-- Records shown follows --

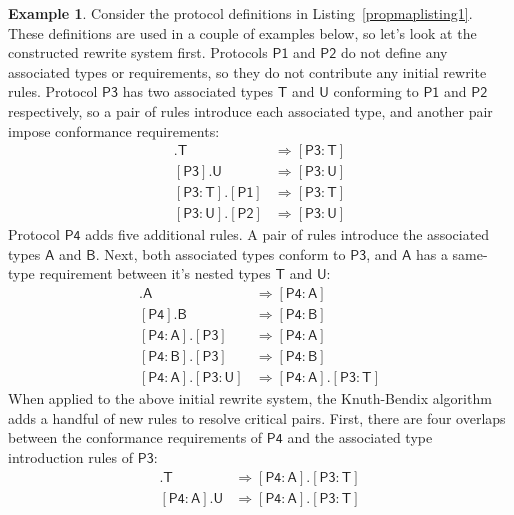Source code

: \documentclass[a4paper,headsepline,bibliography=totoc,toc=flat,fleqn,twoside=semi]{scrbook}
\theoremstyle{definition}
\theoremstyle{definition}
\newtheorem{example}{Example}[chapter]
\theoremstyle{definition}
\newcommand{\namesym}[1]{\mathsf{#1}}
\newcommand{\proto}[1]{\bm{\mathsf{#1}}}
\newcommand{\protosym}[1]{[\proto{#1}]}
\newcommand{\assocsym}[2]{[\proto{#1}\colon\namesym{#2}]}
\begin{document}
\begin{example}\label{propmapexample1}
Consider the protocol definitions in Listing~\ref{propmaplisting1}. These definitions are used in a couple of examples below, so let's look at the constructed rewrite system first. Protocols $\proto{P1}$ and $\proto{P2}$ do not define any associated types or requirements, so they do not contribute any initial rewrite rules. Protocol $\proto{P3}$ has two associated types $\namesym{T}$ and $\namesym{U}$ conforming to $\proto{P1}$ and $\proto{P2}$ respectively, so a pair of rules introduce each associated type, and another pair impose conformance requirements:
\begin{align}
\protosym{P3}.\namesym{T}&\Rightarrow\assocsym{P3}{T}\tag{1}\\
\protosym{P3}.\namesym{U}&\Rightarrow\assocsym{P3}{U}\tag{2}\\
\assocsym{P3}{T}.\protosym{P1}&\Rightarrow\assocsym{P3}{T}\tag{3}\\
\assocsym{P3}{U}.\protosym{P2}&\Rightarrow\assocsym{P3}{U}\tag{4}
\end{align}
Protocol $\proto{P4}$ adds five additional rules. A pair of rules introduce the associated types $\namesym{A}$ and $\namesym{B}$. Next, both associated types conform to $\proto{P3}$, and $\namesym{A}$ has a same-type requirement between it's nested types $\namesym{T}$ and $\namesym{U}$:
\begin{align}
\protosym{P4}.\namesym{A}&\Rightarrow\assocsym{P4}{A}\tag{5}\\
\protosym{P4}.\namesym{B}&\Rightarrow\assocsym{P4}{B}\tag{6}\\
\assocsym{P4}{A}.\protosym{P3}&\Rightarrow\assocsym{P4}{A}\tag{7}\\
\assocsym{P4}{B}.\protosym{P3}&\Rightarrow\assocsym{P4}{B}\tag{8}\\
\assocsym{P4}{A}.\assocsym{P3}{U}&\Rightarrow\assocsym{P4}{A}.\assocsym{P3}{T}\tag{9}
\end{align}
When applied to the above initial rewrite system, the Knuth-Bendix algorithm adds a handful of new rules to resolve critical pairs. First, there are four overlaps between the conformance requirements of $\proto{P4}$ and the associated type introduction rules of $\proto{P3}$:
\begin{align}
\assocsym{P4}{A}.\namesym{T}&\Rightarrow\assocsym{P4}{A}.\assocsym{P3}{T}\tag{10}\\
\assocsym{P4}{A}.\namesym{U}&\Rightarrow\assocsym{P4}{A}.\assocsym{P3}{T}\tag{11}\\

\end{align}
\end{example}
\end{document}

-- Records shown concluded --

**What to work on**: Search the entries for "conformance" and copy out each line that has it.

**Reply to the exercise**:
Consider the protocol definitions in Listing~\ref{propmaplisting1}. These definitions are used in a couple of examples below, so let's look at the constructed rewrite system first. Protocols $\proto{P1}$ and $\proto{P2}$ do not define any associated types or requirements, so they do not contribute any initial rewrite rules. Protocol $\proto{P3}$ has two associated types $\namesym{T}$ and $\namesym{U}$ conforming to $\proto{P1}$ and $\proto{P2}$ respectively, so a pair of rules introduce each associated type, and another pair impose conformance requirements:
When applied to the above initial rewrite system, the Knuth-Bendix algorithm adds a handful of new rules to resolve critical pairs. First, there are four overlaps between the conformance requirements of $\proto{P4}$ and the associated type introduction rules of $\proto{P3}$:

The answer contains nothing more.